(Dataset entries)
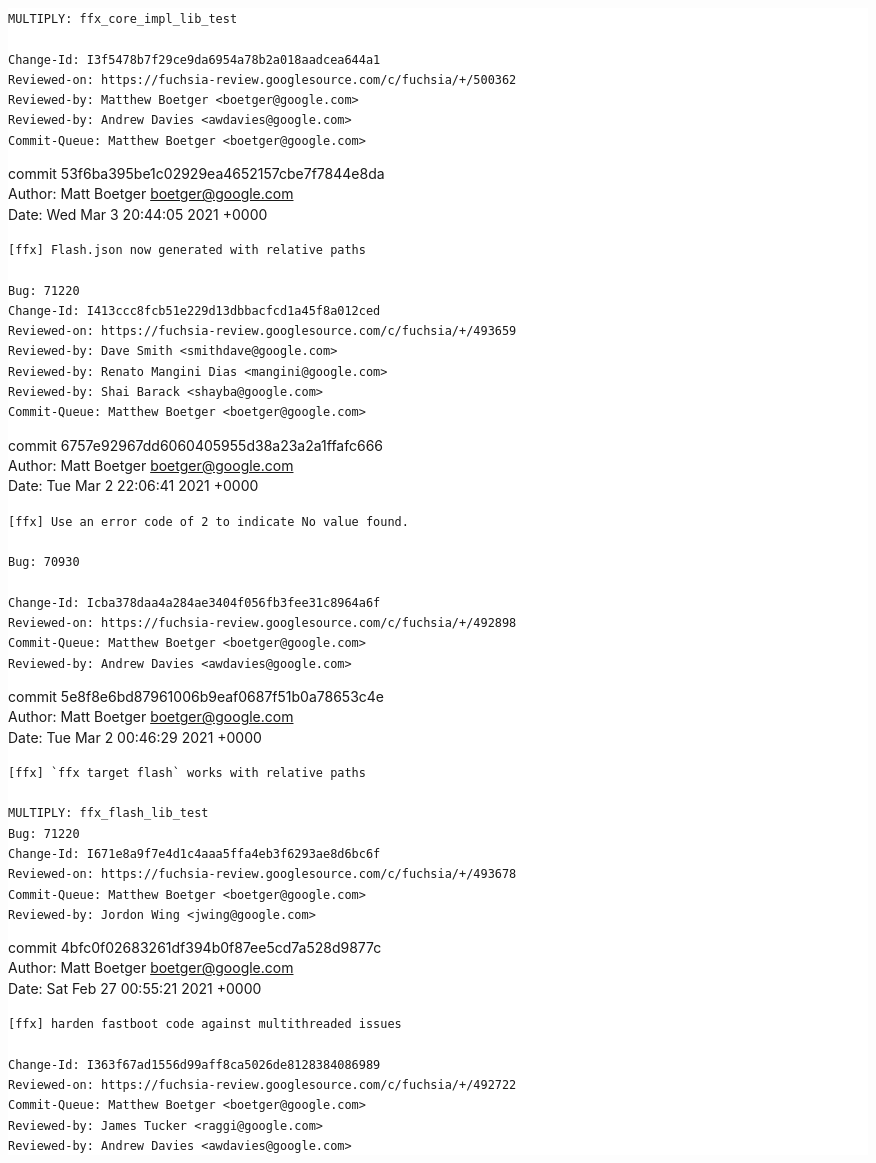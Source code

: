     MULTIPLY: ffx_core_impl_lib_test
    
    Change-Id: I3f5478b7f29ce9da6954a78b2a018aadcea644a1
    Reviewed-on: https://fuchsia-review.googlesource.com/c/fuchsia/+/500362
    Reviewed-by: Matthew Boetger <boetger@google.com>
    Reviewed-by: Andrew Davies <awdavies@google.com>
    Commit-Queue: Matthew Boetger <boetger@google.com>

commit 53f6ba395be1c02929ea4652157cbe7f7844e8da    
Author: Matt Boetger <boetger@google.com>    
Date:   Wed Mar 3 20:44:05 2021 +0000    

    [ffx] Flash.json now generated with relative paths
    
    Bug: 71220
    Change-Id: I413ccc8fcb51e229d13dbbacfcd1a45f8a012ced
    Reviewed-on: https://fuchsia-review.googlesource.com/c/fuchsia/+/493659
    Reviewed-by: Dave Smith <smithdave@google.com>
    Reviewed-by: Renato Mangini Dias <mangini@google.com>
    Reviewed-by: Shai Barack <shayba@google.com>
    Commit-Queue: Matthew Boetger <boetger@google.com>

commit 6757e92967dd6060405955d38a23a2a1ffafc666    
Author: Matt Boetger <boetger@google.com>    
Date:   Tue Mar 2 22:06:41 2021 +0000    

    [ffx] Use an error code of 2 to indicate No value found.
    
    Bug: 70930
    
    Change-Id: Icba378daa4a284ae3404f056fb3fee31c8964a6f
    Reviewed-on: https://fuchsia-review.googlesource.com/c/fuchsia/+/492898
    Commit-Queue: Matthew Boetger <boetger@google.com>
    Reviewed-by: Andrew Davies <awdavies@google.com>

commit 5e8f8e6bd87961006b9eaf0687f51b0a78653c4e    
Author: Matt Boetger <boetger@google.com>    
Date:   Tue Mar 2 00:46:29 2021 +0000    

    [ffx] `ffx target flash` works with relative paths
    
    MULTIPLY: ffx_flash_lib_test
    Bug: 71220
    Change-Id: I671e8a9f7e4d1c4aaa5ffa4eb3f6293ae8d6bc6f
    Reviewed-on: https://fuchsia-review.googlesource.com/c/fuchsia/+/493678
    Commit-Queue: Matthew Boetger <boetger@google.com>
    Reviewed-by: Jordon Wing <jwing@google.com>

commit 4bfc0f02683261df394b0f87ee5cd7a528d9877c    
Author: Matt Boetger <boetger@google.com>    
Date:   Sat Feb 27 00:55:21 2021 +0000    

    [ffx] harden fastboot code against multithreaded issues
    
    Change-Id: I363f67ad1556d99aff8ca5026de8128384086989
    Reviewed-on: https://fuchsia-review.googlesource.com/c/fuchsia/+/492722
    Commit-Queue: Matthew Boetger <boetger@google.com>
    Reviewed-by: James Tucker <raggi@google.com>
    Reviewed-by: Andrew Davies <awdavies@google.com>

▸ **EXERCISE REQUIREMENTS**: Print out every entry above without changing a word, and leave out the pictures.

▸ **REPLY**:
Source code

:     MULTIPLY: ffx_core_impl_lib_test
    
    Change-Id: I3f5478b7f29ce9da6954a78b2a018aadcea644a1
    Reviewed-on: https://fuchsia-review.googlesource.com/c/fuchsia/+/500362
    Reviewed-by: Matthew Boetger <boetger@google.com>
    Reviewed-by: Andrew Davies <awdavies@google.com>
    Commit-Queue: Matthew Boetger <boetger@google.com>

commit 53f6ba395be1c02929ea4652157cbe7f7844e8da    
Author: Matt Boetger <boetger@google.com>    
Date:   Wed Mar 3 20:44:05 2021 +0000    

    [ffx] Flash.json now generated with relative paths
    
    Bug: 71220
    Change-Id: I413ccc8fcb51e229d13dbbacfcd1a45f8a012ced
    Reviewed-on: https://fuchsia-review.googlesource.com/c/fuchsia/+/493659
    Reviewed-by: Dave Smith <smithdave@google.com>
    Reviewed-by: Renato Mangini Dias <mangini@google.com>
    Reviewed-by: Shai Barack <shayba@google.com>
    Commit-Queue: Matthew Boetger <boetger@google.com>

commit 6757e92967dd6060405955d38a23a2a1ffafc666    
Author: Matt Boetger <boetger@google.com>    
Date:   Tue Mar 2 22:06:41 2021 +0000    

    [ffx] Use an error code of 2 to indicate No value found.
    
    Bug: 70930
    
    Change-Id: Icba378daa4a284ae3404f056fb3fee31c8964a6f
    Reviewed-on: https://fuchsia-review.googlesource.com/c/fuchsia/+/492898
    Commit-Queue: Matthew Boetger <boetger@google.com>
    Reviewed-by: Andrew Davies <awdavies@google.com>

commit 5e8f8e6bd87961006b9eaf0687f51b0a78653c4e    
Author: Matt Boetger <boetger@google.com>    
Date:   Tue Mar 2 00:46:29 2021 +0000    

    [ffx] `ffx target flash` works with relative paths
    
    MULTIPLY: ffx_flash_lib_test
    Bug: 71220
    Change-Id: I671e8a9f7e4d1c4aaa5ffa4eb3f6293ae8d6bc6f
    Reviewed-on: https://fuchsia-review.googlesource.com/c/fuchsia/+/493678
    Commit-Queue: Matthew Boetger <boetger@google.com>
    Reviewed-by: Jordon Wing <jwing@google.com>

commit 4bfc0f02683261df394b0f87ee5cd7a528d9877c    
Author: Matt Boetger <boetger@google.com>    
Date:   Sat Feb 27 00:55:21 2021 +0000    

    [ffx] harden fastboot code against multithreaded issues
    
    Change-Id: I363f67ad1556d99aff8ca5026de8128384086989
    Reviewed-on: https://fuchsia-review.googlesource.com/c/fuchsia/+/492722
    Commit-Queue: Matthew Boetger <boetger@google.com>
    Reviewed-by: James Tucker <raggi@google.com>
    Reviewed-by: Andrew Davies <awdavies@google.com>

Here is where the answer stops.